Accurate stratification between VEXAS syndrome and differential diagnoses by deep learning analysis of peripheral blood smears
Abstract
Objectives
VEXAS syndrome is a newly described autoinflammatory disease associated with UBA1 somatic mutations and vacuolization of myeloid precursors. This disease possesses an increasingly broad spectrum, leading to an increase in the number of suspected cases. Its diagnosis via bone-marrow aspiration and UBA1-gene sequencing is time-consuming and expensive.
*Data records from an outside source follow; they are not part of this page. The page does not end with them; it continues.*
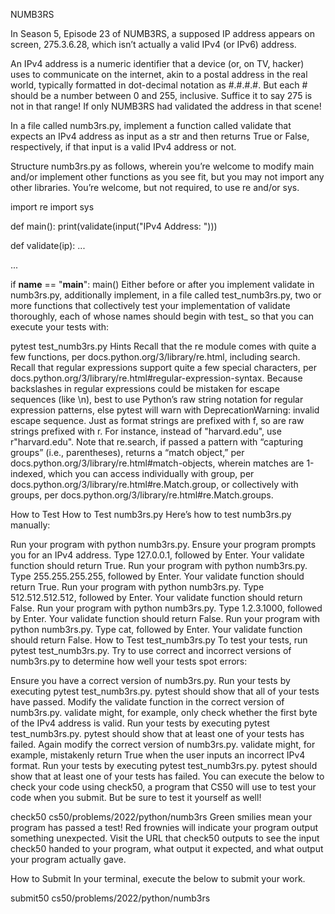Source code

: NUMB3RS

In Season 5, Episode 23 of NUMB3RS, a supposed IP address appears on screen, 275.3.6.28, which isn’t actually a valid IPv4 (or IPv6) address.

An IPv4 address is a numeric identifier that a device (or, on TV, hacker) uses to communicate on the internet, akin to a postal address in the real world, typically formatted in dot-decimal notation as #.#.#.#. But each # should be a number between 0 and 255, inclusive. Suffice it to say 275 is not in that range! If only NUMB3RS had validated the address in that scene!

In a file called numb3rs.py, implement a function called validate that expects an IPv4 address as input as a str and then returns True or False, respectively, if that input is a valid IPv4 address or not.

Structure numb3rs.py as follows, wherein you’re welcome to modify main and/or implement other functions as you see fit, but you may not import any other libraries. You’re welcome, but not required, to use re and/or sys.

import re
import sys


def main():
    print(validate(input("IPv4 Address: ")))


def validate(ip):
    ...


...


if __name__ == "__main__":
    main()
Either before or after you implement validate in numb3rs.py, additionally implement, in a file called test_numb3rs.py, two or more functions that collectively test your implementation of validate thoroughly, each of whose names should begin with test_ so that you can execute your tests with:

pytest test_numb3rs.py
Hints
Recall that the re module comes with quite a few functions, per docs.python.org/3/library/re.html, including search.
Recall that regular expressions support quite a few special characters, per docs.python.org/3/library/re.html#regular-expression-syntax.
Because backslashes in regular expressions could be mistaken for escape sequences (like \n), best to use Python’s raw string notation for regular expression patterns, else pytest will warn with DeprecationWarning: invalid escape sequence. Just as format strings are prefixed with f, so are raw strings prefixed with r. For instance, instead of "harvard\.edu", use r"harvard\.edu".
Note that re.search, if passed a pattern with “capturing groups” (i.e., parentheses), returns a “match object,” per docs.python.org/3/library/re.html#match-objects, wherein matches are 1-indexed, which you can access individually with group, per docs.python.org/3/library/re.html#re.Match.group, or collectively with groups, per docs.python.org/3/library/re.html#re.Match.groups.

How to Test
How to Test numb3rs.py
Here’s how to test numb3rs.py manually:

Run your program with python numb3rs.py. Ensure your program prompts you for an IPv4 address. Type 127.0.0.1, followed by Enter. Your validate function should return True.
Run your program with python numb3rs.py. Type 255.255.255.255, followed by Enter. Your validate function should return True.
Run your program with python numb3rs.py. Type 512.512.512.512, followed by Enter. Your validate function should return False.
Run your program with python numb3rs.py. Type 1.2.3.1000, followed by Enter. Your validate function should return False.
Run your program with python numb3rs.py. Type cat, followed by Enter. Your validate function should return False.
How to Test test_numb3rs.py
To test your tests, run pytest test_numb3rs.py. Try to use correct and incorrect versions of numb3rs.py to determine how well your tests spot errors:

Ensure you have a correct version of numb3rs.py. Run your tests by executing pytest test_numb3rs.py. pytest should show that all of your tests have passed.
Modify the validate function in the correct version of numb3rs.py. validate might, for example, only check whether the first byte of the IPv4 address is valid. Run your tests by executing pytest test_numb3rs.py. pytest should show that at least one of your tests has failed.
Again modify the correct version of numb3rs.py. validate might, for example, mistakenly return True when the user inputs an incorrect IPv4 format. Run your tests by executing pytest test_numb3rs.py. pytest should show that at least one of your tests has failed.
You can execute the below to check your code using check50, a program that CS50 will use to test your code when you submit. But be sure to test it yourself as well!

check50 cs50/problems/2022/python/numb3rs
Green smilies mean your program has passed a test! Red frownies will indicate your program output something unexpected. Visit the URL that check50 outputs to see the input check50 handed to your program, what output it expected, and what output your program actually gave.

How to Submit
In your terminal, execute the below to submit your work.

submit50 cs50/problems/2022/python/numb3rs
This study aimed at analyzing peripheral leukocytes using deep learning approaches to predict VEXAS syndrome in comparison to differential diagnoses.
Methods
We compared leukocyte images from blood smears of three groups: participants with VEXAS syndrome (identified UBA1 mutation) (VEXAS); participants with features strongly suggestive of VEXAS syndrome but without UBA1 mutation (UBA1-WT); participants with a myelodysplastic syndrome and without clinical suspicion of VEXAS syndrome (MDS). To compare images of circulating leukocytes, we applied a two-step procedure. First, we used self-supervised contrastive learning to train convolutional neural networks to translate leukocyte images into lower-dimensional encodings. Then, we employed support vector machine to predict patients’ condition based on those leukocyte encodings.
Results
The VEXAS, UBA1-WT, and MDS groups included 3, 3, and 6 patients respectively. Analysis of 33,757 images of neutrophils and monocytes enabled us to distinguish VEXAS patients from both UBA1-WT and MDS patients, with mean ROC-AUCs ranging from 0.87 to 0.95.
Conclusions
Image analysis of blood smears via deep learning accurately distinguished neutrophils and monocytes drawn from patients with VEXAS syndrome from those of patients with similar clinical and/or biological features but without UBA1 mutation. Our findings offer a promising pathway to better screening for this disease.
Acknowledgments
This work was granted access to the HPC resources of IDRIS under the allocation 2022-AD011011303R2 made by GENCI. We are thankful to Dr. Marc Ferré for providing those resources, and to Mr. Samuel Ross Gilbert for proofreading the English version of this manuscript.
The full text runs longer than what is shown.